Begini Parahnya Dampak Perang Nuklir Jika Terjadi

  • Whatsapp


BERITASATU, New Brunswick: Perang nuklir akan menyebabkan banyak kematian langsung, tetapi asap dari kebakaran yang ditimbulkan juga akan menyebabkan perubahan iklim yang berlangsung hingga 15 tahun yang akan mengancam produksi pangan dan kesehatan manusia di seluruh dunia, menurut sebuah studi dari para peneliti di Universitas Rutgers, Pusat Penelitian Atmosfer Nasional, dan sejumlah institusi lainnya.

Studi ini muncul dalam Journal of Geophysical Research: Atmospheres.

Para ilmuwan telah lama memahami bahwa senjata nuklir yang digunakan di kota-kota dan kawasan industri dapat memicu kebakaran skala besar yang sejumlah besar asapnya yang disuntikkan ke stratosfer dapat menyebabkan perubahan iklim global, dan mengarah pada istilah “musim dingin nuklir”.

Namun dalam studi terbaru, para peneliti untuk pertama kalinya menggunakan model iklim modern, termasuk aerosol dan emisi oksida nitrat, untuk mensimulasikan efek kimia ozon dan sinar ultraviolet permukaan yang disebabkan oleh penyerapan sinar matahari oleh asap dari perang nuklir regional dan global.
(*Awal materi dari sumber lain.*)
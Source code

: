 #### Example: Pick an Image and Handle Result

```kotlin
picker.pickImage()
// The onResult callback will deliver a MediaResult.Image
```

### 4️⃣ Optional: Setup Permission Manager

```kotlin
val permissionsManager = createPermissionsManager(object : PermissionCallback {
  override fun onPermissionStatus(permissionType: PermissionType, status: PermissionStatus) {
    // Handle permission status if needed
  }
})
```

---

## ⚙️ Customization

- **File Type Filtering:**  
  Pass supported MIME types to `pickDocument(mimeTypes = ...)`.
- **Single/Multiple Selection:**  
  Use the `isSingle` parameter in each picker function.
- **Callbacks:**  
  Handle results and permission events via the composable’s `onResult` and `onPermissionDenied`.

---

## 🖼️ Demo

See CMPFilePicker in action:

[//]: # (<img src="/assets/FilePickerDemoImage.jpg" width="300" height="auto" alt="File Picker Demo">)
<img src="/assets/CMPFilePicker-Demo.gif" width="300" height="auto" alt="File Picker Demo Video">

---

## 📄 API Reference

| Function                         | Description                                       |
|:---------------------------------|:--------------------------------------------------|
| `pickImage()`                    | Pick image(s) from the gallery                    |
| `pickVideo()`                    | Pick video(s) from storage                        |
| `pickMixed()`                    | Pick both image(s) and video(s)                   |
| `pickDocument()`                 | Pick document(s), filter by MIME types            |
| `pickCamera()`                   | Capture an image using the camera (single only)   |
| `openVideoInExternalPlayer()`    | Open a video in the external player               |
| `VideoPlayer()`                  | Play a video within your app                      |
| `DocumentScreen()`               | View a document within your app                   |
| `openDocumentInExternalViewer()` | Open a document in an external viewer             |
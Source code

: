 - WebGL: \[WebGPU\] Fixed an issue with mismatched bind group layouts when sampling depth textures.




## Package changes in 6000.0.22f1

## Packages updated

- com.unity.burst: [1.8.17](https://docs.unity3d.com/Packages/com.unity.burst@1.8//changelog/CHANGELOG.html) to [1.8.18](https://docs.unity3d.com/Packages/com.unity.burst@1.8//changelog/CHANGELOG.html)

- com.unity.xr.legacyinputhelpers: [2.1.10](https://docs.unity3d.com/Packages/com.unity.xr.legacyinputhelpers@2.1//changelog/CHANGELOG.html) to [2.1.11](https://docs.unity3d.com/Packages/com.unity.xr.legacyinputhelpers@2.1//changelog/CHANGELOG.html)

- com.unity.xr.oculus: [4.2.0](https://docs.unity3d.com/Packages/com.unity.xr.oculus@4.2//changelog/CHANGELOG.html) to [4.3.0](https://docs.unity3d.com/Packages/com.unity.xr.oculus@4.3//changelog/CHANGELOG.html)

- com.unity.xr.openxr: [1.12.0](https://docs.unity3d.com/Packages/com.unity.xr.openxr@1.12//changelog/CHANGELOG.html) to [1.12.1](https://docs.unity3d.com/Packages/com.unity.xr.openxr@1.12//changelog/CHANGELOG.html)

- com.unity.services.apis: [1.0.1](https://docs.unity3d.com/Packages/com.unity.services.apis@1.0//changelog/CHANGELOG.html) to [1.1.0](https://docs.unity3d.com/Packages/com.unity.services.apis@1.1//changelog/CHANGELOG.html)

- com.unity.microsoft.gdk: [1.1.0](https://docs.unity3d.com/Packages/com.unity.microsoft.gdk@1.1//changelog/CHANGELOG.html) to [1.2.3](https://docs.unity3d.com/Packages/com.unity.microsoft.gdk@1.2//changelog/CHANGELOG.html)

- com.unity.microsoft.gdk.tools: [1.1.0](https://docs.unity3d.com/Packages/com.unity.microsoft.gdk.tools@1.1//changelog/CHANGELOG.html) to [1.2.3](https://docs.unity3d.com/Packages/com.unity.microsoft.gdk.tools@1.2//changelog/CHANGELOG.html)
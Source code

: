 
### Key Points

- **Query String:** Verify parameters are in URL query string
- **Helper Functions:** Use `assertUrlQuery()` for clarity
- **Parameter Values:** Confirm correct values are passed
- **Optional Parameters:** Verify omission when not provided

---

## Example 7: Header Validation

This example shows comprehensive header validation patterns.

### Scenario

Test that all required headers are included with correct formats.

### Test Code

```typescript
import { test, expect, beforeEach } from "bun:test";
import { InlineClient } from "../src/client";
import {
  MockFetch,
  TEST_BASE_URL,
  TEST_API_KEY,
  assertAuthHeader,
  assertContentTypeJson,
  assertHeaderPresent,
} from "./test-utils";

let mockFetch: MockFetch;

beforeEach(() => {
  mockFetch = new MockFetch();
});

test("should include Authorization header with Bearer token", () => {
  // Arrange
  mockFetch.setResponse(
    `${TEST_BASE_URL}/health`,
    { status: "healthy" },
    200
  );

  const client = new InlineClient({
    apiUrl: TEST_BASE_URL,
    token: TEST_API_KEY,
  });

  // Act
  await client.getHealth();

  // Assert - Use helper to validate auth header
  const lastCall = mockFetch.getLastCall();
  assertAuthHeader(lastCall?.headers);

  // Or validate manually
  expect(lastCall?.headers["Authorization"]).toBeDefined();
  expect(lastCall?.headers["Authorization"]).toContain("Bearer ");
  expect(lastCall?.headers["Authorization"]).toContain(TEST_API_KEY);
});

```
Hal ini dapat menyebabkan hilangnya sebagian besar lapisan ozon pelindung kita, membutuhkan waktu satu dekade untuk pulih, mengakibatkan beberapa tahun sinar ultraviolet yang sangat tinggi di permukaan bumi dan selanjutnya membahayakan kesehatan manusia dan persediaan makanan.

“Meskipun kami menduga bahwa ozon akan hancur setelah perang nuklir dan itu akan menghasilkan peningkatan sinar ultraviolet di permukaan bumi, jika ada terlalu banyak asap, itu akan menghalangi sinar ultraviolet,” kata salah satu penulis studi, Alan Robock, Profesor Kehormatan di Departemen Ilmu Lingkungan di Rutgers University-New Brunswick. 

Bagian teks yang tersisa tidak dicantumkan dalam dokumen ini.